6 Reasons New Businesses Fail
Fact checked by Michael Rosenston
Reviewed by Khadija Khartit

New business owners commonly struggle to find capital, suppliers, and customers. To be successful, new business owners must prepare for these risks through careful planning and timing.

The U.S. Bureau of Labor Statistics estimates that over 20% of small businesses fail within the first year. Entrepreneurs started 993,489 new businesses in March 2024. Based on historical data, 198,698 of these businesses failed by 2025.

Key Takeaways

  • Market research is essential before starting a new business.
  • A well-crafted business plan helps guide a new entrepreneur.
  • Many companies do not raise enough starting capital needed for new businesses that lack reliable revenue.
6 Reasons New Businesses Fail

Investopedia / Ellen Lindner

Lack of Market Research

New entrepreneurs often find an opening or unmet need within a market and then fill it rather than try and push their product or service in. It’s easier to satisfy a need rather than create one and convince people that they should spend money on it. Business owners should have realistic projections of target audience reach and estimate future sales.

Business Plan Problems

A solid and realistic business plan is the basis of a successful business. Entrepreneurs outline achievable goals, how their business can meet those goals, and possible problems and solutions. The plan will also estimate the costs and inputs needed for the business, and it will determine strategies and timelines.
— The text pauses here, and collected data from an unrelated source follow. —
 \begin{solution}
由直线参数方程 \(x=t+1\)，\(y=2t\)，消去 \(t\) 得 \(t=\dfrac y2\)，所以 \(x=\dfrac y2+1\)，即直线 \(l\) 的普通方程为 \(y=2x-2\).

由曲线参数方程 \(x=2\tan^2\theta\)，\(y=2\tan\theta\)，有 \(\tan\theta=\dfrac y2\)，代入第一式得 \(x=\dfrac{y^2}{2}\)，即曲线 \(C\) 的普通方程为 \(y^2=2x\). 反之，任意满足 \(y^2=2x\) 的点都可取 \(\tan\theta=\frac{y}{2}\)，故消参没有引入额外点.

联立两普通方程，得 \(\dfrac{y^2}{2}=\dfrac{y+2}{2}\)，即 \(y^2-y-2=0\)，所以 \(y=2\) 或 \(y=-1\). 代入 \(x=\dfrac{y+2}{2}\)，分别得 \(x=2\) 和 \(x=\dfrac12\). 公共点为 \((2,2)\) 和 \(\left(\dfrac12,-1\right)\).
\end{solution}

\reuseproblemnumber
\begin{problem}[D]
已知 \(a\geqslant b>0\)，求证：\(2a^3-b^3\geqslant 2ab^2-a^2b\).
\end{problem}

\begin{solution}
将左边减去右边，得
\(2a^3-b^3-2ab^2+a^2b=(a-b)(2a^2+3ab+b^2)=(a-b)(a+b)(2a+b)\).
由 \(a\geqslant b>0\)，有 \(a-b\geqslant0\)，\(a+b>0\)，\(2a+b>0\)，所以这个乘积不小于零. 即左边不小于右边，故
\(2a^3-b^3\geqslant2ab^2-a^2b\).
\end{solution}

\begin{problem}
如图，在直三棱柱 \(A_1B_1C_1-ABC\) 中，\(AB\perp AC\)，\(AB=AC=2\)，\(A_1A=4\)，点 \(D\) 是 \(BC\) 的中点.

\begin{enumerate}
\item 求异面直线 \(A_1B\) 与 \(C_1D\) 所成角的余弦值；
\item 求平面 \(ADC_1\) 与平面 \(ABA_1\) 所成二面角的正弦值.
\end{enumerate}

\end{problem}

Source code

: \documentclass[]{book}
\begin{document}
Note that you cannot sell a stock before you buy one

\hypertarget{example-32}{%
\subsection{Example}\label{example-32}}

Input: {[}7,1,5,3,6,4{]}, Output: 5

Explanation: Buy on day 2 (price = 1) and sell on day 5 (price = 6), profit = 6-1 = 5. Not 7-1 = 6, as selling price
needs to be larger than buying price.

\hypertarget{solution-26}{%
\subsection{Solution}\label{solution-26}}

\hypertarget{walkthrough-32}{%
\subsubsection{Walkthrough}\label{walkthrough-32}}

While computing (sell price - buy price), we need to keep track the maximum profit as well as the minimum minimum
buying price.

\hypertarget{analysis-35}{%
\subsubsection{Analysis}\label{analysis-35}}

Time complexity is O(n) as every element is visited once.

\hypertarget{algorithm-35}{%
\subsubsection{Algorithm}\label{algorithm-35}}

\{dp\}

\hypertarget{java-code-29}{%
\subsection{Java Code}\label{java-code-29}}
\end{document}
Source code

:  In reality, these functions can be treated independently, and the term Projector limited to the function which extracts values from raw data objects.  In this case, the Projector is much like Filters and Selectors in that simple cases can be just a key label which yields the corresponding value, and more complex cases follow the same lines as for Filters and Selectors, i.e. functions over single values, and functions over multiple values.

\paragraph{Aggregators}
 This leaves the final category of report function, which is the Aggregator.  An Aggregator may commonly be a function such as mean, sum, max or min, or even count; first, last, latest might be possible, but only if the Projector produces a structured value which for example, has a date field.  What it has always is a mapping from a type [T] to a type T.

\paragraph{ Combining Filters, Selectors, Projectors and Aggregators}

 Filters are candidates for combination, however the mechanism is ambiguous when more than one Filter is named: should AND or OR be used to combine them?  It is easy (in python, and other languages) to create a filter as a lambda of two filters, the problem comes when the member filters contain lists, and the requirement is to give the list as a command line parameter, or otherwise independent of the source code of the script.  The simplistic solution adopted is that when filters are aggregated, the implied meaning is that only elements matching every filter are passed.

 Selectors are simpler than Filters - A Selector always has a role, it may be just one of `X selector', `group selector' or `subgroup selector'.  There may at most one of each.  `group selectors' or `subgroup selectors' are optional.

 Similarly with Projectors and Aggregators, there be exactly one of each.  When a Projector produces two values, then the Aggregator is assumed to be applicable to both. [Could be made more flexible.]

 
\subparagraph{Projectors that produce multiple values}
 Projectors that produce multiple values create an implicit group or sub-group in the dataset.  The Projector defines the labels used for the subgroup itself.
Traditional business plans are comprehensive, and lenders and investors may want to see this plan. The Small Business Administration offers new entrepreneurs help in crafting a business plan on their website.

Too Little Financing

Companies in the startup phase face challenges in obtaining financing to bring a new product to market. Angel investors, venture capitalists, and conventional bank loans are common sources available to small businesses. The Small Business Administration also offers a variety of loan programs. New owners should brainstorm multiple channels for funding and financing and get educated about this area.

The Small Business Administration offers loans to new and small businesses ranging from $500 to $5.5 million.

Poor Location or Lack of Social Media

Many businesses rely on location for foot traffic. However, location on the internet and social media strength can be just as important as a company’s physical location in a shopping district. A marketing strategy is important. Big billboards may not be the way to go for an internet company, just as online ads may not be the way to go for a heavy-construction business.

Complacency

Once an owner has completed the planning, established their business, and gained a customer base, they must avoid becoming complacent. New entrepreneurs must monitor the market and know when they may need to alter their business plan. Being on top of key trends allows them time to adjust their strategy so that they can remain successful.

Expanding Too Fast

When a business expands too fast and doesn’t take the same care with research, strategy, and planning, the financial drain can sink the whole enterprise. Growing too quickly may overstretch a business that struggles to meet its obligations to employees, suppliers, and customers, creating a growth trap. Rapid growth may lead to an imbalance where whereas scaling a business correctly requires a slow strategy with adequate cash flow.

How Do Poor Revenue Estimates Affect a New Business?

Owners may overestimate revenue generated by sales or underprice a product or service to entice new customers. Small businesses may then face costs that outweigh revenue.

What Is Outsourcing?

New business owners may know their product or service, but may lack the skills needed for payroll, accounting, or technology. If owners outsource activities like IT or human resources, they can focus more on day-to-day operations.

What Should a Business Plan Include?

A good business plan helps keep owners on track and is an essential tool when attracting financing or investors. It should include a clear description of the business, forecasts for current and future employee and management needs, opportunities and threats within the market, projected cash flow, marketing strategies, and competitor analysis.

The Bottom Line

Research, planning, and flexibility can help the owner avoid many of the pitfalls of a new business. Market research, adequate funding, and a good business plan help new businesses succeed.